Budi, 55 tahun, laki-laki, pendidikan PT, pekerjaan purnawirawan, beralamat di Jalan


Rujak no 1 RT 17 RW 8 Desa Gado-gado Kecamatan Sari Rasa Kota Budaya.
Tanggal Wawancara 05-04-2006

Jawaban pertanyaan 1.

Batasan pornografi tidak mudah ditetapkan. Susah untuk menarik garis hitam tegas batas
porno dan tidak porno, susah menentukan hitam putihnya. Memang secara umum dapat
dikatakan kalau pornografi itu berbagai bentuk gambar, tulisan, film atau apapun yang
dapat merangsang syahwat, bahkan mendorong orang untuk melakukan perbuatan yang
melanggar kesusilaan. Tapi sekali lagi, tidak mudah menentukan kapan porno, kapan
tidak. Apalagi kalau dilihat dari sudut pandang yang berbeda, sesuatu bisa porno, bisa
tidak.
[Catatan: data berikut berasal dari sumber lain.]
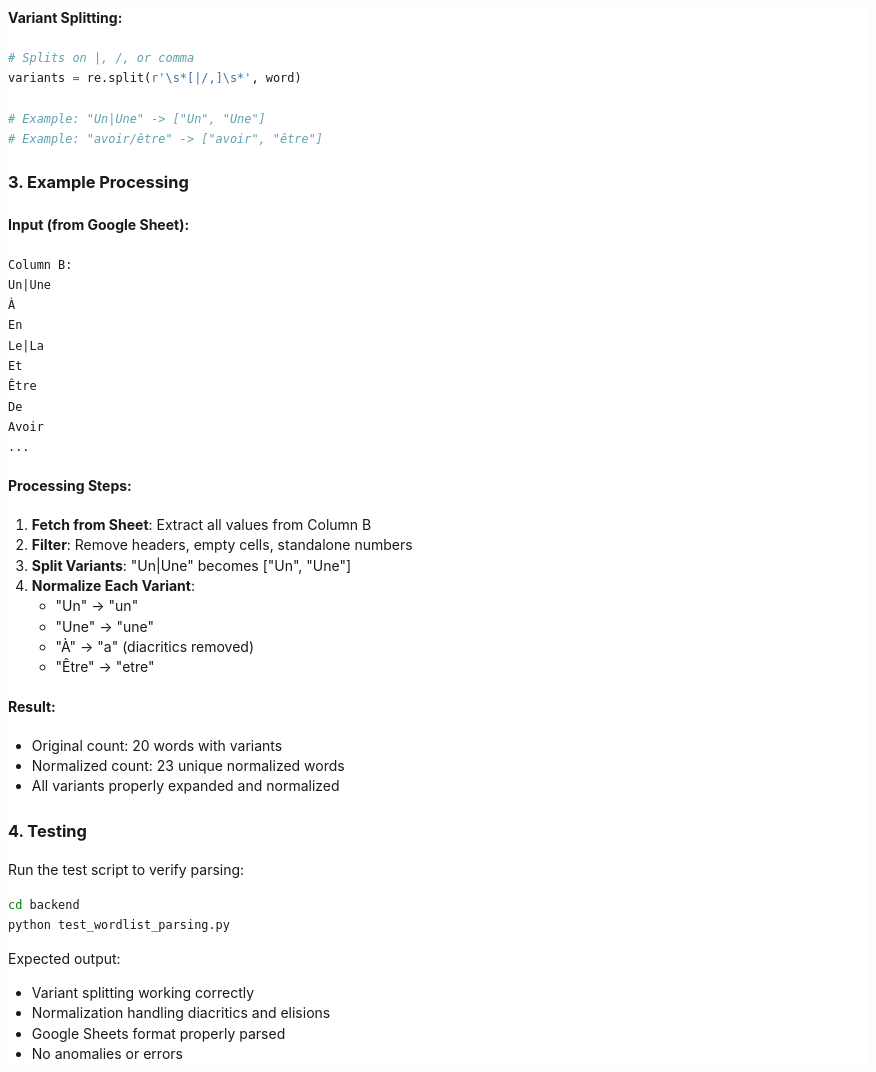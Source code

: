 #### Variant Splitting:
```python
# Splits on |, /, or comma
variants = re.split(r'\s*[|/,]\s*', word)

# Example: "Un|Une" -> ["Un", "Une"]
# Example: "avoir/être" -> ["avoir", "être"]
```

### 3. **Example Processing**

#### Input (from Google Sheet):
```
Column B:
Un|Une
À
En
Le|La
Et
Être
De
Avoir
...
```

#### Processing Steps:
1. **Fetch from Sheet**: Extract all values from Column B
2. **Filter**: Remove headers, empty cells, standalone numbers
3. **Split Variants**: "Un|Une" becomes ["Un", "Une"]
4. **Normalize Each Variant**:
   - "Un" -> "un"
   - "Une" -> "une"
   - "À" -> "a" (diacritics removed)
   - "Être" -> "etre"

#### Result:
- Original count: 20 words with variants
- Normalized count: 23 unique normalized words
- All variants properly expanded and normalized

### 4. **Testing**

Run the test script to verify parsing:
```bash
cd backend
python test_wordlist_parsing.py
```

Expected output:
- Variant splitting working correctly
- Normalization handling diacritics and elisions
- Google Sheets format properly parsed
- No anomalies or errors
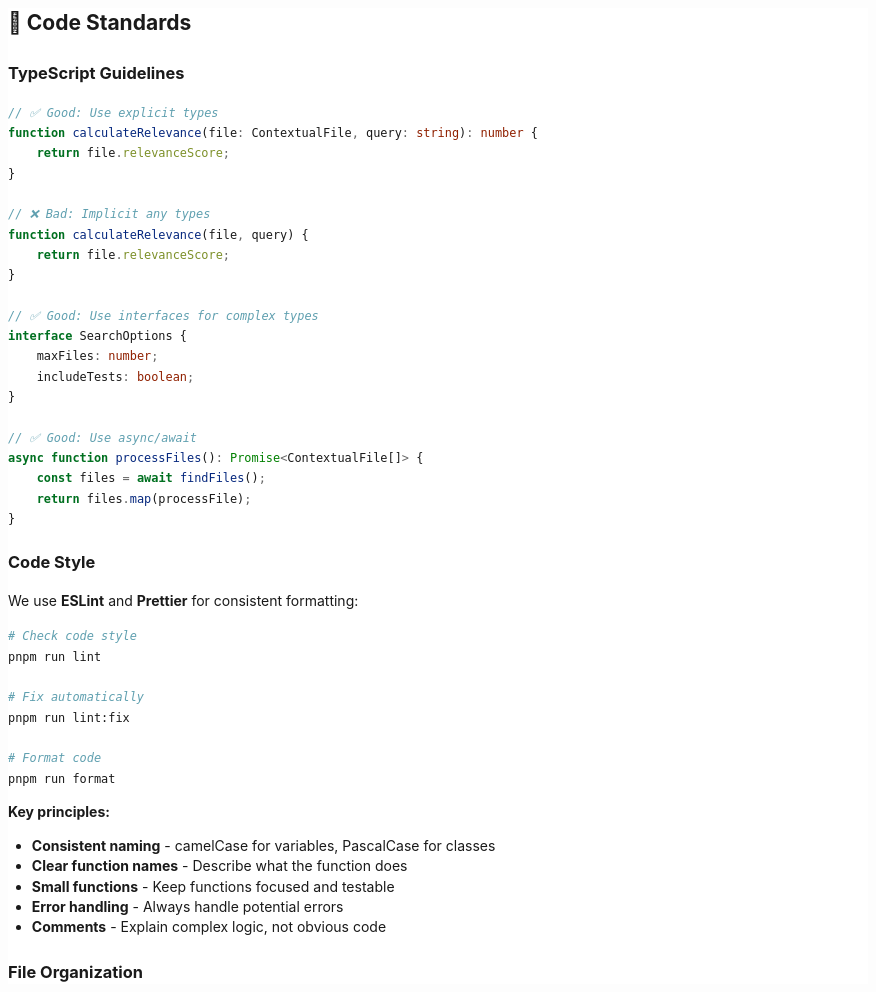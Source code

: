 ## 📏 Code Standards

### TypeScript Guidelines

```typescript
// ✅ Good: Use explicit types
function calculateRelevance(file: ContextualFile, query: string): number {
    return file.relevanceScore;
}

// ❌ Bad: Implicit any types
function calculateRelevance(file, query) {
    return file.relevanceScore;
}

// ✅ Good: Use interfaces for complex types
interface SearchOptions {
    maxFiles: number;
    includeTests: boolean;
}

// ✅ Good: Use async/await
async function processFiles(): Promise<ContextualFile[]> {
    const files = await findFiles();
    return files.map(processFile);
}
```

### Code Style

We use **ESLint** and **Prettier** for consistent formatting:

```bash
# Check code style
pnpm run lint

# Fix automatically
pnpm run lint:fix

# Format code
pnpm run format
```

**Key principles:**
- **Consistent naming** - camelCase for variables, PascalCase for classes
- **Clear function names** - Describe what the function does
- **Small functions** - Keep functions focused and testable
- **Error handling** - Always handle potential errors
- **Comments** - Explain complex logic, not obvious code

### File Organization
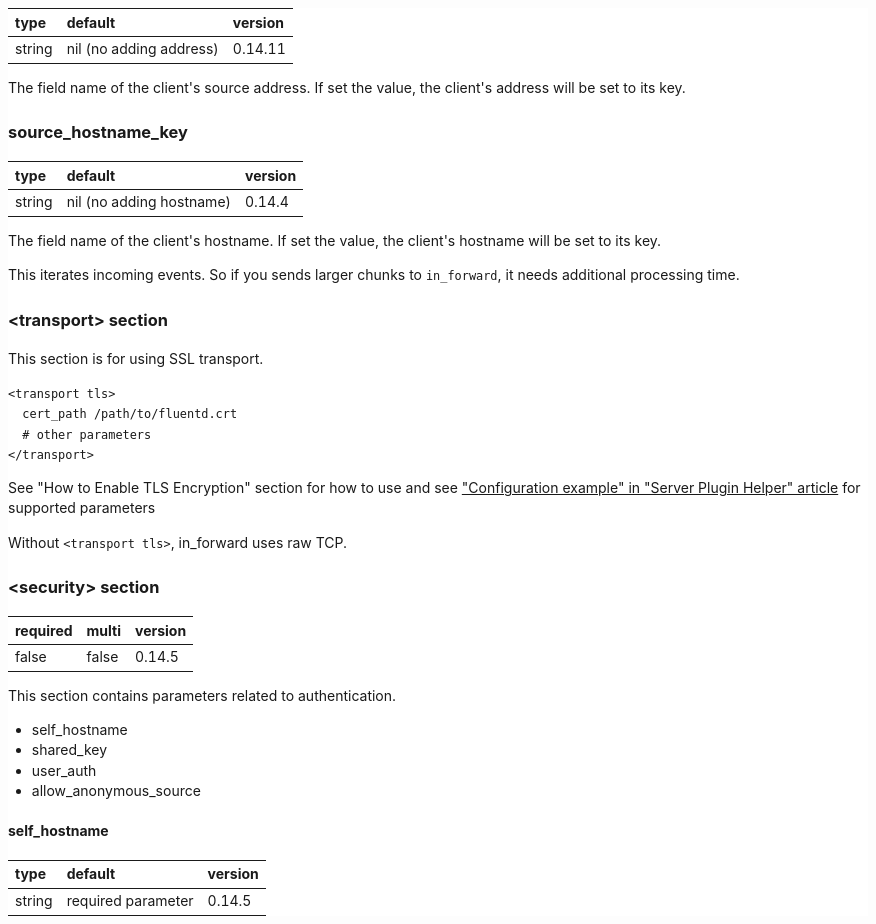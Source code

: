 | type   | default                 | version |
|:-------|:------------------------|:--------|
| string | nil (no adding address) | 0.14.11 |

The field name of the client's source address. If set the value, the
client's address will be set to its key.


### source\_hostname\_key

| type   | default                  | version |
|:-------|:-------------------------|:--------|
| string | nil (no adding hostname) | 0.14.4  |

The field name of the client's hostname. If set the value, the client's
hostname will be set to its key.

This iterates incoming events. So if you sends larger chunks to
`in_forward`, it needs additional processing time.


### &lt;transport&gt; section

This section is for using SSL transport.

```
<transport tls>
  cert_path /path/to/fluentd.crt
  # other parameters
</transport>
```

See "How to Enable TLS Encryption" section for how to use and see
["Configuration example" in "Server Plugin Helper" article](/developer/api-plugin-helper-server.md#configuration-example) for
supported parameters

Without `<transport tls>`, in\_forward uses raw TCP.


### &lt;security&gt; section

| required | multi | version |
|:---------|:------|:--------|
| false    | false | 0.14.5  |

This section contains parameters related to authentication.

- self\_hostname
- shared\_key
- user\_auth
- allow\_anonymous\_source

#### self\_hostname

| type   | default            | version |
|:-------|:-------------------|:--------|
| string | required parameter | 0.14.5  |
Foto atau lukisan orang telanjang dari sudut seni bukan pornografi, tapi dari agama
bisa pornografi. Orang mandi di sungai, pakaian adat tertentu yang menampakkan bagian
tubuh tertentu bisa dianggap porno oleh satu orang, tapi tidak oleh orang yang lain. Jadi
susah menentukan batasan yang tegas. Kalau dikatakan porno itu kalau merangsang
syahwat, orang lihat gambar porno bisa terangsang, tapi ada juga yang tidak.

Jawaban pertanyaan 2.

Bukannya saya tidak setuju dengan RUU anti pornografi dan pornoaksi, tapi rasanya
upaya membuat RUU itu hanya membuang energi, waktu dan biaya. Sebenarnya kita kan
sudah punya aturan atau perundangan yang mengatur masalah itu, hanya masalahnya
pelaksanaannya yang kurang baik. Pembuatan UU APP seperti membuat undang-undang
untuk melaksanakan undang-undang yang sudah ada. Jadi menurut saya nggak perlu lagi
dibuat undang-undang semacam itu. Apalagi kalau dalam prakteknya, menentukan
batasan pornografi atau pornoaksi tidak mudah. Masih banyak masalah bangsa ini yang
jauh lebih penting untuk dipikirkan dan diatasi, misalnya masalah kemiskinan,
pengangguran, pendidikan. Pembuatan undang-undang itu sepertinya menunjukkan
bahwa pendidikan kita terutama pendidikan agama kurang intensif dan mengenai sasaran.